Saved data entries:
**********

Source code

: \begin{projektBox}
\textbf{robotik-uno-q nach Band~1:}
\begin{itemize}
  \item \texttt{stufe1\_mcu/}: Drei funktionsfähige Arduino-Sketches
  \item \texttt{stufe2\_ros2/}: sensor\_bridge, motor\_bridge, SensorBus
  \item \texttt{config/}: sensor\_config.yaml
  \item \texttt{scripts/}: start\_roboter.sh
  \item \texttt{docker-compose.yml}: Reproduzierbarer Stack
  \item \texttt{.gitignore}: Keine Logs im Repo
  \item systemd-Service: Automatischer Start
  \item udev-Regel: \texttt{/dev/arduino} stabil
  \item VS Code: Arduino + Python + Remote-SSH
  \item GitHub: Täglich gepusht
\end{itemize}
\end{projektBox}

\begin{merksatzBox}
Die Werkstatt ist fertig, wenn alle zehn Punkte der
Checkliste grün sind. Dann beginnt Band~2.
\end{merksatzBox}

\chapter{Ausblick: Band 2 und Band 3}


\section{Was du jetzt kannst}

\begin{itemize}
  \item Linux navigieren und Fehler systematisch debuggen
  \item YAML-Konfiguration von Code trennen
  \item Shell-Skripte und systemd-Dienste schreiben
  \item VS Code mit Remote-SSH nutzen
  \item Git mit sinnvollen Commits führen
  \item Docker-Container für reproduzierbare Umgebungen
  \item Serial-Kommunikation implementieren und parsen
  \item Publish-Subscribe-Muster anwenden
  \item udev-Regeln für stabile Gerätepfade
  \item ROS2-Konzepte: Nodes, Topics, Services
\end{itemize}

**********

_Prompt_
Using the same words as the original, repeat the records above.

_Answer for this exercise_
Source code

: \begin{projektBox}
\textbf{robotik-uno-q nach Band~1:}
\begin{itemize}
  \item \texttt{stufe1\_mcu/}: Drei funktionsfähige Arduino-Sketches
  \item \texttt{stufe2\_ros2/}: sensor\_bridge, motor\_bridge, SensorBus
  \item \texttt{config/}: sensor\_config.yaml
  \item \texttt{scripts/}: start\_roboter.sh
  \item \texttt{docker-compose.yml}: Reproduzierbarer Stack
  \item \texttt{.gitignore}: Keine Logs im Repo
  \item systemd-Service: Automatischer Start
  \item udev-Regel: \texttt{/dev/arduino} stabil
  \item VS Code: Arduino + Python + Remote-SSH
  \item GitHub: Täglich gepusht
\end{itemize}
\end{projektBox}

\begin{merksatzBox}
Die Werkstatt ist fertig, wenn alle zehn Punkte der
Checkliste grün sind. Dann beginnt Band~2.
\end{merksatzBox}

\chapter{Ausblick: Band 2 und Band 3}


\section{Was du jetzt kannst}

\begin{itemize}
  \item Linux navigieren und Fehler systematisch debuggen
  \item YAML-Konfiguration von Code trennen
  \item Shell-Skripte und systemd-Dienste schreiben
  \item VS Code mit Remote-SSH nutzen
  \item Git mit sinnvollen Commits führen
  \item Docker-Container für reproduzierbare Umgebungen
  \item Serial-Kommunikation implementieren und parsen
  \item Publish-Subscribe-Muster anwenden
  \item udev-Regeln für stabile Gerätepfade
  \item ROS2-Konzepte: Nodes, Topics, Services
\end{itemize}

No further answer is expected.